▶ Work required: Go through the entries one line at a time, and gather every line that has the word "media".
☆ ☆ ☆
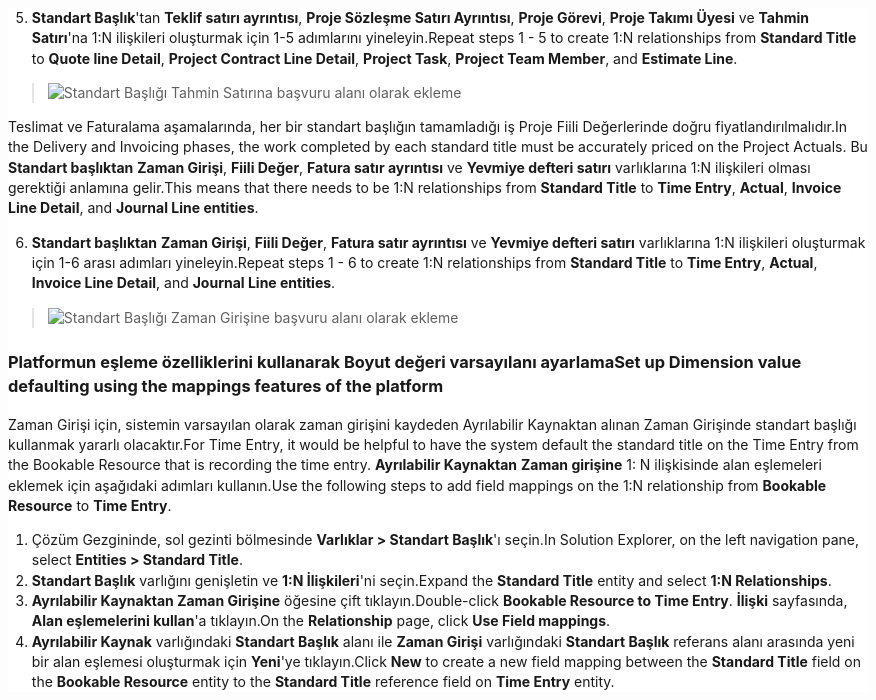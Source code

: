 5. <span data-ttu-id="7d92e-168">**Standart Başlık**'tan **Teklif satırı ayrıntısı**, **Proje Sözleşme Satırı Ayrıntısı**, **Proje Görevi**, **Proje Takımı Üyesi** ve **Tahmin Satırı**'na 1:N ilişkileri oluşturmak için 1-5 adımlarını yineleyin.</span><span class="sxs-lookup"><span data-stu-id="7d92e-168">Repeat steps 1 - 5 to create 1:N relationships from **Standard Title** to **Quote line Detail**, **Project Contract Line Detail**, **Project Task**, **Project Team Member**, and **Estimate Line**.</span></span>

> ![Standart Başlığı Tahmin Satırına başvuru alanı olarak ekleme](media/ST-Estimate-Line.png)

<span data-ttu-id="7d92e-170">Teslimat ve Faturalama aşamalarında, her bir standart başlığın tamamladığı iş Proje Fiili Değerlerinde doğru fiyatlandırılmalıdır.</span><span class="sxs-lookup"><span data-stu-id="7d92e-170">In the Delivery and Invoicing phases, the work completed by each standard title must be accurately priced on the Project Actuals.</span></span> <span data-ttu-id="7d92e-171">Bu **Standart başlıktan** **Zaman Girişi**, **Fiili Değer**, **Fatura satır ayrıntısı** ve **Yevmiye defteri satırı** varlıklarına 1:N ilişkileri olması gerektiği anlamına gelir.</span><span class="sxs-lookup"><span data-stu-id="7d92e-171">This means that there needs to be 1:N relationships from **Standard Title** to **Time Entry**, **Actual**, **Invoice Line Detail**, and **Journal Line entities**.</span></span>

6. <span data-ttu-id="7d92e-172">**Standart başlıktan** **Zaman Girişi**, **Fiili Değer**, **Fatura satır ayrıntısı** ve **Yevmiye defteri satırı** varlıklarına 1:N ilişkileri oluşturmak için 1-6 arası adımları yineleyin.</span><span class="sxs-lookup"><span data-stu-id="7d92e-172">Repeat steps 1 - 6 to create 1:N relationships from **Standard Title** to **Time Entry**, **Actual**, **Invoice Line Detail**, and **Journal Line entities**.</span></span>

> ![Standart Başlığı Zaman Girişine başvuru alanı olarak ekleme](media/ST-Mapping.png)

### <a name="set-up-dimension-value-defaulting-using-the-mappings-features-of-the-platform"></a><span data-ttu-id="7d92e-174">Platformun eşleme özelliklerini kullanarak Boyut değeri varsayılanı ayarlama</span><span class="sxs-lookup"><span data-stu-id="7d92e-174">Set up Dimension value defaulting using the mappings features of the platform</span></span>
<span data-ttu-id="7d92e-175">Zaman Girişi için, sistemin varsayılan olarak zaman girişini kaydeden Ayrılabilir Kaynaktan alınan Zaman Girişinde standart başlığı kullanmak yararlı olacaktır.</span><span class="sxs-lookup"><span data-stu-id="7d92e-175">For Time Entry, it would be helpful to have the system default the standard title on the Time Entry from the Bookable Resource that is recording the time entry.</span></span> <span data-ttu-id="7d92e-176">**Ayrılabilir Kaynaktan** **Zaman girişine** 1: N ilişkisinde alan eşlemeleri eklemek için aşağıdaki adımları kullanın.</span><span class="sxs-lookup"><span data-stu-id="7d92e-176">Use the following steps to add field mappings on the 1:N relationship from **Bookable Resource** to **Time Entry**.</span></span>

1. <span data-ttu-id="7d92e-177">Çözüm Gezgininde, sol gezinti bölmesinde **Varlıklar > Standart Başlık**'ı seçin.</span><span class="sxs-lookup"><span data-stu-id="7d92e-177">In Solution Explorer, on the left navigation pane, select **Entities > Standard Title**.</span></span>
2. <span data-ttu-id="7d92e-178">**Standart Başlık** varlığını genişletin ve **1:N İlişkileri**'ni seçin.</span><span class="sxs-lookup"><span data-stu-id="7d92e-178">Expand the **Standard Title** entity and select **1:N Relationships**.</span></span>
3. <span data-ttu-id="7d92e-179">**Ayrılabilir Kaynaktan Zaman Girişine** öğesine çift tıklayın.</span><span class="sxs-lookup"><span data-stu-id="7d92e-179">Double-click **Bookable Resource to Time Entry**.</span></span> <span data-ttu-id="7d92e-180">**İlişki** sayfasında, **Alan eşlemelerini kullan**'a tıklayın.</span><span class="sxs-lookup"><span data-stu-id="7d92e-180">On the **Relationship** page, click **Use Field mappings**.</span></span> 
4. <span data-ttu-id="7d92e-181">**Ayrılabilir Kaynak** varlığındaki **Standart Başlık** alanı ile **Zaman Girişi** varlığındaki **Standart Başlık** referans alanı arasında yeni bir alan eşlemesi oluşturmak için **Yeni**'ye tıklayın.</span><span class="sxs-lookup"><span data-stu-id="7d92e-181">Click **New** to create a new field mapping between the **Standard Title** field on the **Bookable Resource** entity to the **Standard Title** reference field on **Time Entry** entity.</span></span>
☆ ☆ ☆
▶ Answer for this exercise:
> ![Standart Başlığı Tahmin Satırına başvuru alanı olarak ekleme](media/ST-Estimate-Line.png)
> ![Standart Başlığı Zaman Girişine başvuru alanı olarak ekleme](media/ST-Mapping.png)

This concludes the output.